YOUR OBJECTIVE: The answer must be an exact copy of the records, with every picture left out.
───── SUPPLIED DATA
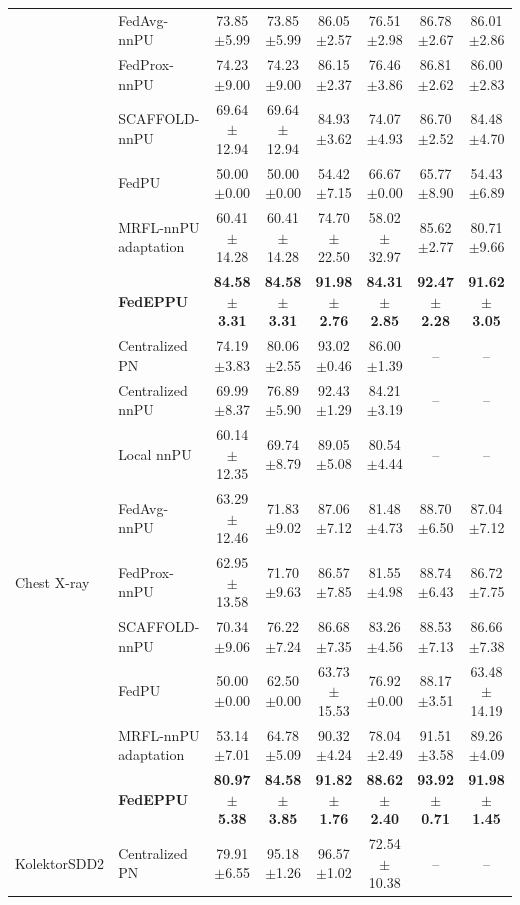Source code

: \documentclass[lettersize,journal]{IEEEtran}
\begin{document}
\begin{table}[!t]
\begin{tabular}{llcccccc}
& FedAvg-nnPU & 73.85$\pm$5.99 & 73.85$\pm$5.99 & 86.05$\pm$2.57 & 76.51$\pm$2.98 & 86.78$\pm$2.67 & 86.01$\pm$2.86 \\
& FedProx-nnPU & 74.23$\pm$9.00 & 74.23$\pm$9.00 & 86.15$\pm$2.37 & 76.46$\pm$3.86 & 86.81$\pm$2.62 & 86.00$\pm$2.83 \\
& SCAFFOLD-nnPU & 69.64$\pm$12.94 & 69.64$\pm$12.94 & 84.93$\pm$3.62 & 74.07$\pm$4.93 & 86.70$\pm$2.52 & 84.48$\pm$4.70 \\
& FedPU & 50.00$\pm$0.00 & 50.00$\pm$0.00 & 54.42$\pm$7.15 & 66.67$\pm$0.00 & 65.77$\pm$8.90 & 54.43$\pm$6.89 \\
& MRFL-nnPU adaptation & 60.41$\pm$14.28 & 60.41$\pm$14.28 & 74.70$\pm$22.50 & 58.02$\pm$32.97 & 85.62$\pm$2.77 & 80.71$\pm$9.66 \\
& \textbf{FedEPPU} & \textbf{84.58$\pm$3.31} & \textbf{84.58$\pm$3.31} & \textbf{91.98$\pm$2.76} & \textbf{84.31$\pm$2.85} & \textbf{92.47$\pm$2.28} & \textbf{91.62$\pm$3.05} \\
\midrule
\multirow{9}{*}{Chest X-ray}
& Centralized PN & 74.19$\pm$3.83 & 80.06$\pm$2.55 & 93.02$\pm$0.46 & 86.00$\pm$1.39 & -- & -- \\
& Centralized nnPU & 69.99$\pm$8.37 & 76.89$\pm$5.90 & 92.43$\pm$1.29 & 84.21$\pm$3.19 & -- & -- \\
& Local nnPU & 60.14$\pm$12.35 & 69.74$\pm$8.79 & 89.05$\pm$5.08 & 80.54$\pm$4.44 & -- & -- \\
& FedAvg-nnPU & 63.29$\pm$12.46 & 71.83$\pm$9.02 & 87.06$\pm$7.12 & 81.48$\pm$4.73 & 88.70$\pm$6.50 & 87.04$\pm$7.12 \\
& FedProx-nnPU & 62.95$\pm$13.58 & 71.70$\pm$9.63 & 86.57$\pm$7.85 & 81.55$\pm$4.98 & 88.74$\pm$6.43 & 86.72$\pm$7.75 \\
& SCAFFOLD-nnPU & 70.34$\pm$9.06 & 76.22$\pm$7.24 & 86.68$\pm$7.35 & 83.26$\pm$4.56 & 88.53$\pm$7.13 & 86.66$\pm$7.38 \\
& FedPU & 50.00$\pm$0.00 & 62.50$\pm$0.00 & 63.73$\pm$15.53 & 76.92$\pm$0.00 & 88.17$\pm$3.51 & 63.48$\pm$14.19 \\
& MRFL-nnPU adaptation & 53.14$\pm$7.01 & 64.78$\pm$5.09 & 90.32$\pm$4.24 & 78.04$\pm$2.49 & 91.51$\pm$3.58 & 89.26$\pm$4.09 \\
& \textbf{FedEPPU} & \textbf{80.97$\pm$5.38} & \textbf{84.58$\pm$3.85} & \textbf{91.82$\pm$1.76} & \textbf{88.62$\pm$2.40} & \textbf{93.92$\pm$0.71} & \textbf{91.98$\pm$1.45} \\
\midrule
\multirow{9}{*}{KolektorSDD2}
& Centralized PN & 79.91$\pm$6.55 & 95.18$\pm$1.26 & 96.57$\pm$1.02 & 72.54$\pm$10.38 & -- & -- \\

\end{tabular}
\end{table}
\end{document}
──────────
SOLUTION TO THIS PROBLEM:
Source code

: \documentclass[lettersize,journal]{IEEEtran}
\begin{document}
\begin{table}[!t]
\begin{tabular}{llcccccc}
& FedAvg-nnPU & 73.85$\pm$5.99 & 73.85$\pm$5.99 & 86.05$\pm$2.57 & 76.51$\pm$2.98 & 86.78$\pm$2.67 & 86.01$\pm$2.86 \\
& FedProx-nnPU & 74.23$\pm$9.00 & 74.23$\pm$9.00 & 86.15$\pm$2.37 & 76.46$\pm$3.86 & 86.81$\pm$2.62 & 86.00$\pm$2.83 \\
& SCAFFOLD-nnPU & 69.64$\pm$12.94 & 69.64$\pm$12.94 & 84.93$\pm$3.62 & 74.07$\pm$4.93 & 86.70$\pm$2.52 & 84.48$\pm$4.70 \\
& FedPU & 50.00$\pm$0.00 & 50.00$\pm$0.00 & 54.42$\pm$7.15 & 66.67$\pm$0.00 & 65.77$\pm$8.90 & 54.43$\pm$6.89 \\
& MRFL-nnPU adaptation & 60.41$\pm$14.28 & 60.41$\pm$14.28 & 74.70$\pm$22.50 & 58.02$\pm$32.97 & 85.62$\pm$2.77 & 80.71$\pm$9.66 \\
& \textbf{FedEPPU} & \textbf{84.58$\pm$3.31} & \textbf{84.58$\pm$3.31} & \textbf{91.98$\pm$2.76} & \textbf{84.31$\pm$2.85} & \textbf{92.47$\pm$2.28} & \textbf{91.62$\pm$3.05} \\
\midrule
\multirow{9}{*}{Chest X-ray}
& Centralized PN & 74.19$\pm$3.83 & 80.06$\pm$2.55 & 93.02$\pm$0.46 & 86.00$\pm$1.39 & -- & -- \\
& Centralized nnPU & 69.99$\pm$8.37 & 76.89$\pm$5.90 & 92.43$\pm$1.29 & 84.21$\pm$3.19 & -- & -- \\
& Local nnPU & 60.14$\pm$12.35 & 69.74$\pm$8.79 & 89.05$\pm$5.08 & 80.54$\pm$4.44 & -- & -- \\
& FedAvg-nnPU & 63.29$\pm$12.46 & 71.83$\pm$9.02 & 87.06$\pm$7.12 & 81.48$\pm$4.73 & 88.70$\pm$6.50 & 87.04$\pm$7.12 \\
& FedProx-nnPU & 62.95$\pm$13.58 & 71.70$\pm$9.63 & 86.57$\pm$7.85 & 81.55$\pm$4.98 & 88.74$\pm$6.43 & 86.72$\pm$7.75 \\
& SCAFFOLD-nnPU & 70.34$\pm$9.06 & 76.22$\pm$7.24 & 86.68$\pm$7.35 & 83.26$\pm$4.56 & 88.53$\pm$7.13 & 86.66$\pm$7.38 \\
& FedPU & 50.00$\pm$0.00 & 62.50$\pm$0.00 & 63.73$\pm$15.53 & 76.92$\pm$0.00 & 88.17$\pm$3.51 & 63.48$\pm$14.19 \\
& MRFL-nnPU adaptation & 53.14$\pm$7.01 & 64.78$\pm$5.09 & 90.32$\pm$4.24 & 78.04$\pm$2.49 & 91.51$\pm$3.58 & 89.26$\pm$4.09 \\
& \textbf{FedEPPU} & \textbf{80.97$\pm$5.38} & \textbf{84.58$\pm$3.85} & \textbf{91.82$\pm$1.76} & \textbf{88.62$\pm$2.40} & \textbf{93.92$\pm$0.71} & \textbf{91.98$\pm$1.45} \\
\midrule
\multirow{9}{*}{KolektorSDD2}
& Centralized PN & 79.91$\pm$6.55 & 95.18$\pm$1.26 & 96.57$\pm$1.02 & 72.54$\pm$10.38 & -- & -- \\

\end{tabular}
\end{table}
\end{document}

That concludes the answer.